Instructions to follow.
Each record should be copied exactly, and none of them omitted.

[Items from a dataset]
----------

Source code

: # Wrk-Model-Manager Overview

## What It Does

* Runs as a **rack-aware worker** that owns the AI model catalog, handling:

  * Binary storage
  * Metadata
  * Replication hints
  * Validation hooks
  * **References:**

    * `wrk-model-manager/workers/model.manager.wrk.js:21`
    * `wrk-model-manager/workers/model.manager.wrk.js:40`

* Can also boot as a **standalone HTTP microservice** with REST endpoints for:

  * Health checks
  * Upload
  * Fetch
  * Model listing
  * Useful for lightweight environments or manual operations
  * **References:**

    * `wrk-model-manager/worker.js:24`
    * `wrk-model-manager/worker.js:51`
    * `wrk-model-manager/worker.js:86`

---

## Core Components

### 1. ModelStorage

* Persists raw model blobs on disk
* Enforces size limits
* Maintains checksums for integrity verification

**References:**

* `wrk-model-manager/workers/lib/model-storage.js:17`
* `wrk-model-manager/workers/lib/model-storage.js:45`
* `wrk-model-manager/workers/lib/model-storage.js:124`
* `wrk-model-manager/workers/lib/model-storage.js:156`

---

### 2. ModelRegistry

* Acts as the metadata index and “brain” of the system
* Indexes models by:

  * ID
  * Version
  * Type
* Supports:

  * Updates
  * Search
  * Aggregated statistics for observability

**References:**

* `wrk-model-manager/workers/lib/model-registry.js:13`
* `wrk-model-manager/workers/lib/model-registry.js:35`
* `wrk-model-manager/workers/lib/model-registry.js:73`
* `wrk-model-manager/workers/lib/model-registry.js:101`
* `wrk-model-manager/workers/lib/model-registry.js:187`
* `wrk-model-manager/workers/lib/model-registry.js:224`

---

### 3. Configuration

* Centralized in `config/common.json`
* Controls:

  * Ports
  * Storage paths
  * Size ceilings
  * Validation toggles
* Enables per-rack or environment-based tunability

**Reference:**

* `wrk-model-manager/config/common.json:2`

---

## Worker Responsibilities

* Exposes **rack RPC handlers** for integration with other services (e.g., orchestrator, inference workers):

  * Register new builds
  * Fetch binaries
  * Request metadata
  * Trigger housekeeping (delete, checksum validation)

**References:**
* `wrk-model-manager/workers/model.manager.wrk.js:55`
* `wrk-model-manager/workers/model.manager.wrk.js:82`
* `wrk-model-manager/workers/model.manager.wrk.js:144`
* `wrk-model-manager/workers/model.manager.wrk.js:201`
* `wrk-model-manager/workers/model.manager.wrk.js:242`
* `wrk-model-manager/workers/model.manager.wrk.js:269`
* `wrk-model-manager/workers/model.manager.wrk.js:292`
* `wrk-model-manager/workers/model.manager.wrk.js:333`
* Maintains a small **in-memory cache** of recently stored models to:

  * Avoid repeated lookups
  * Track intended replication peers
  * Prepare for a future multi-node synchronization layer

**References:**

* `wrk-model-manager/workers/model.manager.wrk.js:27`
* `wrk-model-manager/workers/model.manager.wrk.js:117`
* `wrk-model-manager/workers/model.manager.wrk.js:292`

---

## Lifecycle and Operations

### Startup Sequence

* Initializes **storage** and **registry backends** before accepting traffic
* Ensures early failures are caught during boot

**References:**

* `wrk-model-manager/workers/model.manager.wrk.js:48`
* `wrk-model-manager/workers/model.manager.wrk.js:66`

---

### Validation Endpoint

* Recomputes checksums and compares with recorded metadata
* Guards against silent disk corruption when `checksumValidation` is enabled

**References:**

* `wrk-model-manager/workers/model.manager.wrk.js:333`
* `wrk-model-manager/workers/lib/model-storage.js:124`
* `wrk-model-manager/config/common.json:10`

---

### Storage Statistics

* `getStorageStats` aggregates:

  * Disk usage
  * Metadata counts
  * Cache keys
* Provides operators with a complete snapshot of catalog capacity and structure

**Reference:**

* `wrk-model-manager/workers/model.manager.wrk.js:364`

----------

Final answer.
Source code

: # Wrk-Model-Manager Overview

## What It Does

* Runs as a **rack-aware worker** that owns the AI model catalog, handling:

  * Binary storage
  * Metadata
  * Replication hints
  * Validation hooks
  * **References:**

    * `wrk-model-manager/workers/model.manager.wrk.js:21`
    * `wrk-model-manager/workers/model.manager.wrk.js:40`

* Can also boot as a **standalone HTTP microservice** with REST endpoints for:

  * Health checks
  * Upload
  * Fetch
  * Model listing
  * Useful for lightweight environments or manual operations
  * **References:**

    * `wrk-model-manager/worker.js:24`
    * `wrk-model-manager/worker.js:51`
    * `wrk-model-manager/worker.js:86`

---

## Core Components

### 1. ModelStorage

* Persists raw model blobs on disk
* Enforces size limits
* Maintains checksums for integrity verification

**References:**

* `wrk-model-manager/workers/lib/model-storage.js:17`
* `wrk-model-manager/workers/lib/model-storage.js:45`
* `wrk-model-manager/workers/lib/model-storage.js:124`
* `wrk-model-manager/workers/lib/model-storage.js:156`

---

### 2. ModelRegistry

* Acts as the metadata index and “brain” of the system
* Indexes models by:

  * ID
  * Version
  * Type
* Supports:

  * Updates
  * Search
  * Aggregated statistics for observability

**References:**

* `wrk-model-manager/workers/lib/model-registry.js:13`
* `wrk-model-manager/workers/lib/model-registry.js:35`
* `wrk-model-manager/workers/lib/model-registry.js:73`
* `wrk-model-manager/workers/lib/model-registry.js:101`
* `wrk-model-manager/workers/lib/model-registry.js:187`
* `wrk-model-manager/workers/lib/model-registry.js:224`

---

### 3. Configuration

* Centralized in `config/common.json`
* Controls:

  * Ports
  * Storage paths
  * Size ceilings
  * Validation toggles
* Enables per-rack or environment-based tunability

**Reference:**

* `wrk-model-manager/config/common.json:2`

---

## Worker Responsibilities

* Exposes **rack RPC handlers** for integration with other services (e.g., orchestrator, inference workers):

  * Register new builds
  * Fetch binaries
  * Request metadata
  * Trigger housekeeping (delete, checksum validation)

**References:**
* `wrk-model-manager/workers/model.manager.wrk.js:55`
* `wrk-model-manager/workers/model.manager.wrk.js:82`
* `wrk-model-manager/workers/model.manager.wrk.js:144`
* `wrk-model-manager/workers/model.manager.wrk.js:201`
* `wrk-model-manager/workers/model.manager.wrk.js:242`
* `wrk-model-manager/workers/model.manager.wrk.js:269`
* `wrk-model-manager/workers/model.manager.wrk.js:292`
* `wrk-model-manager/workers/model.manager.wrk.js:333`
* Maintains a small **in-memory cache** of recently stored models to:

  * Avoid repeated lookups
  * Track intended replication peers
  * Prepare for a future multi-node synchronization layer

**References:**

* `wrk-model-manager/workers/model.manager.wrk.js:27`
* `wrk-model-manager/workers/model.manager.wrk.js:117`
* `wrk-model-manager/workers/model.manager.wrk.js:292`

---

## Lifecycle and Operations

### Startup Sequence

* Initializes **storage** and **registry backends** before accepting traffic
* Ensures early failures are caught during boot

**References:**

* `wrk-model-manager/workers/model.manager.wrk.js:48`
* `wrk-model-manager/workers/model.manager.wrk.js:66`

---

### Validation Endpoint

* Recomputes checksums and compares with recorded metadata
* Guards against silent disk corruption when `checksumValidation` is enabled

**References:**

* `wrk-model-manager/workers/model.manager.wrk.js:333`
* `wrk-model-manager/workers/lib/model-storage.js:124`
* `wrk-model-manager/config/common.json:10`

---

### Storage Statistics

* `getStorageStats` aggregates:

  * Disk usage
  * Metadata counts
  * Cache keys
* Provides operators with a complete snapshot of catalog capacity and structure

**Reference:**

* `wrk-model-manager/workers/model.manager.wrk.js:364`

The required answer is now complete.